Your goal =
Look through the entries that follow and return each line that has the string "https".
=-=-=
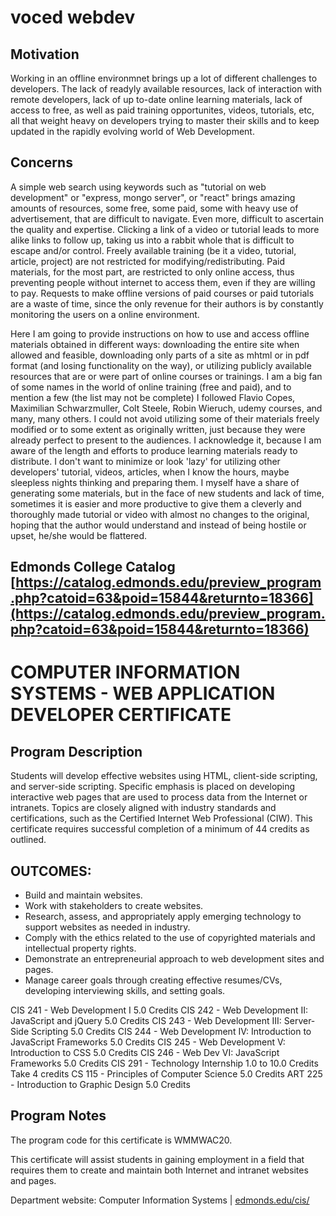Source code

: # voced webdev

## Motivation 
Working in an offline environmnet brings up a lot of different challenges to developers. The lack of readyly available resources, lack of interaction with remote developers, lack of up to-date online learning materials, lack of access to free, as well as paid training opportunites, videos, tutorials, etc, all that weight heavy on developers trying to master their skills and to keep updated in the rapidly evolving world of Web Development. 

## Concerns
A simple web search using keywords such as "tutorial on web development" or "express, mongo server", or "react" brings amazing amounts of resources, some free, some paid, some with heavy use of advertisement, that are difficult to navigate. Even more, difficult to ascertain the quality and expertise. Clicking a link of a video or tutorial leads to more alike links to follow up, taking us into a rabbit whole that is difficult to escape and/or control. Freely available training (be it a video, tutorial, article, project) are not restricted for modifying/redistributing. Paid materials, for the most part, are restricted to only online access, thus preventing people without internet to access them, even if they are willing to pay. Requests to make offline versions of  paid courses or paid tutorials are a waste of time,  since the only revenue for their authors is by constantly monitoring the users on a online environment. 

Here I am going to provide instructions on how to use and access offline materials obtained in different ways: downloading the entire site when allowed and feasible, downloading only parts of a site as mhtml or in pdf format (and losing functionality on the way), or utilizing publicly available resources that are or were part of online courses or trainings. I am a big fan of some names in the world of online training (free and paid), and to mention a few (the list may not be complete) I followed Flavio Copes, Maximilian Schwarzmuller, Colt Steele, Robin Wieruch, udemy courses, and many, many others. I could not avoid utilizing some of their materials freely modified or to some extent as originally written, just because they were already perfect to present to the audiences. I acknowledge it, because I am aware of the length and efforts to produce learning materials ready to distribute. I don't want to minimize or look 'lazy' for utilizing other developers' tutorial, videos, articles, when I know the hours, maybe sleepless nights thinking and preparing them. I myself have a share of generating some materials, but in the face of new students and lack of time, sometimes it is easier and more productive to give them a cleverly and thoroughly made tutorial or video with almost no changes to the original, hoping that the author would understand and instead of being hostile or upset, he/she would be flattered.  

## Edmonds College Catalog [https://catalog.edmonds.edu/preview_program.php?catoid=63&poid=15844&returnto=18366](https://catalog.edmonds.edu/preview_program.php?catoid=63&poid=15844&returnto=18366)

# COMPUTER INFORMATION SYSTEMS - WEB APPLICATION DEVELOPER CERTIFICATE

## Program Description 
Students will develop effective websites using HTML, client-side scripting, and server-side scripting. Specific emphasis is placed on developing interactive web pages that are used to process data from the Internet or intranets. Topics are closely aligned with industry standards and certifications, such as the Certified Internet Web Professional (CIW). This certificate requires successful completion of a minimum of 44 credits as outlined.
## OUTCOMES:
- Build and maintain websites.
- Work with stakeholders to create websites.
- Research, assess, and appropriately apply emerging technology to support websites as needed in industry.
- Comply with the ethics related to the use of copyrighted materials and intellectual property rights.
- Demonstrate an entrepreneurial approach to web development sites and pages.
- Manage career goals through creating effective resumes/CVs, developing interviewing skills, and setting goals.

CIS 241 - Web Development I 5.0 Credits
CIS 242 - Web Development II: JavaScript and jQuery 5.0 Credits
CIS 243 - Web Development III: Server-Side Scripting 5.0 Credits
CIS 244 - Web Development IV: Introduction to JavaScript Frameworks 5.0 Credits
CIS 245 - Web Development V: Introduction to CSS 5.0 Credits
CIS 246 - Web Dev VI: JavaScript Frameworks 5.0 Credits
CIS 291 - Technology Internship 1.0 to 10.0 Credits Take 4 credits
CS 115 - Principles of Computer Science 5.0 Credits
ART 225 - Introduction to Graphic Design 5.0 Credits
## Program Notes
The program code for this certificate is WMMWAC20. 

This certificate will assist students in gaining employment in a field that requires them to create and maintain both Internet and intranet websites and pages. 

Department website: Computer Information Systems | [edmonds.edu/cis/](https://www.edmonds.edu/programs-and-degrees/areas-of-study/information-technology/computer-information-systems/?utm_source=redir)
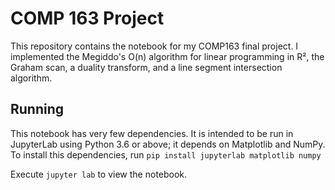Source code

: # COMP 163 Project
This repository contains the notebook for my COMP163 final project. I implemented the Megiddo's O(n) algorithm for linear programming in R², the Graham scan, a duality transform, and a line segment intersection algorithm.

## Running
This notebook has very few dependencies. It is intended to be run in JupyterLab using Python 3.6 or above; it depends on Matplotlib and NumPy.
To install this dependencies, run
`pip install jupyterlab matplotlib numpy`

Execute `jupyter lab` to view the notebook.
=-=-=
Expected output =
## Edmonds College Catalog [https://catalog.edmonds.edu/preview_program.php?catoid=63&poid=15844&returnto=18366](https://catalog.edmonds.edu/preview_program.php?catoid=63&poid=15844&returnto=18366)
Department website: Computer Information Systems | [edmonds.edu/cis/](https://www.edmonds.edu/programs-and-degrees/areas-of-study/information-technology/computer-information-systems/?utm_source=redir)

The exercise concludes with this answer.